Saved entries:
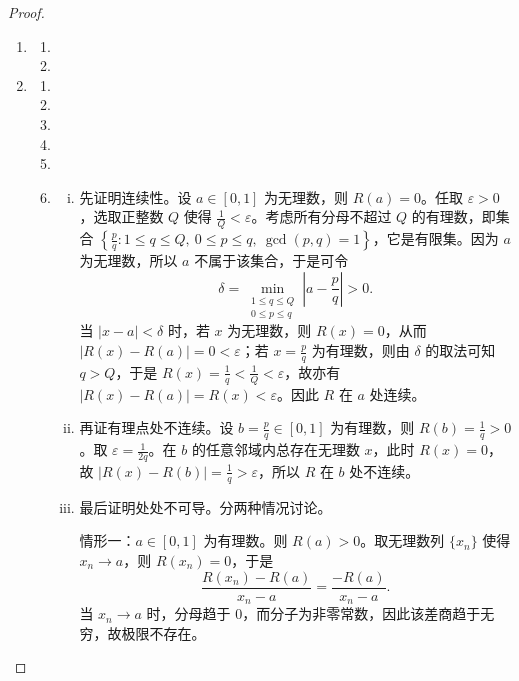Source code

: \documentclass[../../main.tex]{subfiles}%
\begin{document}
\begin{proof}
\begin{enumerate}
\item \begin{enumerate}[(1)]
\item 

\item 
\end{enumerate}

\item \begin{enumerate}[(1)]
\item 

\item 

\item 

\item 

\item 

\item \begin{enumerate}[(i)]
\item 先证明连续性。设 $a\in[0,1]$ 为无理数，则 $R(a)=0$。任取 $\varepsilon>0$，选取正整数 $Q$ 使得 $\frac{1}{Q}<\varepsilon$。考虑所有分母不超过 $Q$ 的有理数，即集合
$\left\{\frac{p}{q}: 1\leqslant q\leqslant Q,\ 0\leqslant p\leqslant q,\ \gcd(p,q)=1\right\}$，它是有限集。因为 $a$ 为无理数，所以 $a$ 不属于该集合，于是可令
\[
\delta=\min_{\substack{1\leqslant q\leqslant Q\\0\leqslant p\leqslant q}} \left|a-\frac{p}{q}\right|>0.
\]
当 $|x-a|<\delta$ 时，若 $x$ 为无理数，则 $R(x)=0$，从而 $|R(x)-R(a)|=0<\varepsilon$；若 $x=\frac{p}{q}$ 为有理数，则由 $\delta$ 的取法可知 $q>Q$，于是
$R(x)=\frac{1}{q}<\frac{1}{Q}<\varepsilon$，故亦有 $|R(x)-R(a)|=R(x)<\varepsilon$。因此 $R$ 在 $a$ 处连续。

\item 再证有理点处不连续。设 $b=\frac{p}{q}\in[0,1]$ 为有理数，则 $R(b)=\frac{1}{q}>0$。取 $\varepsilon=\frac{1}{2q}$。在 $b$ 的任意邻域内总存在无理数 $x$，此时 $R(x)=0$，故
$|R(x)-R(b)|=\frac{1}{q}>\varepsilon$，所以 $R$ 在 $b$ 处不连续。

\item 最后证明处处不可导。分两种情况讨论。

情形一：$a\in[0,1]$ 为有理数。则 $R(a)>0$。取无理数列 $\{x_n\}$ 使得 $x_n\to a$，则 $R(x_n)=0$，于是
\[
\frac{R(x_n)-R(a)}{x_n-a}=\frac{-R(a)}{x_n-a}.
\]
当 $x_n\to a$ 时，分母趋于 $0$，而分子为非零常数，因此该差商趋于无穷，故极限不存在。


\end{enumerate}
\end{enumerate}
\end{enumerate}
\end{proof}
\end{document}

Exercise: Show every line of the records above that contains the word "right".

Result for this task:
$\left\{\frac{p}{q}: 1\leqslant q\leqslant Q,\ 0\leqslant p\leqslant q,\ \gcd(p,q)=1\right\}$，它是有限集。因为 $a$ 为无理数，所以 $a$ 不属于该集合，于是可令
\delta=\min_{\substack{1\leqslant q\leqslant Q\\0\leqslant p\leqslant q}} \left|a-\frac{p}{q}\right|>0.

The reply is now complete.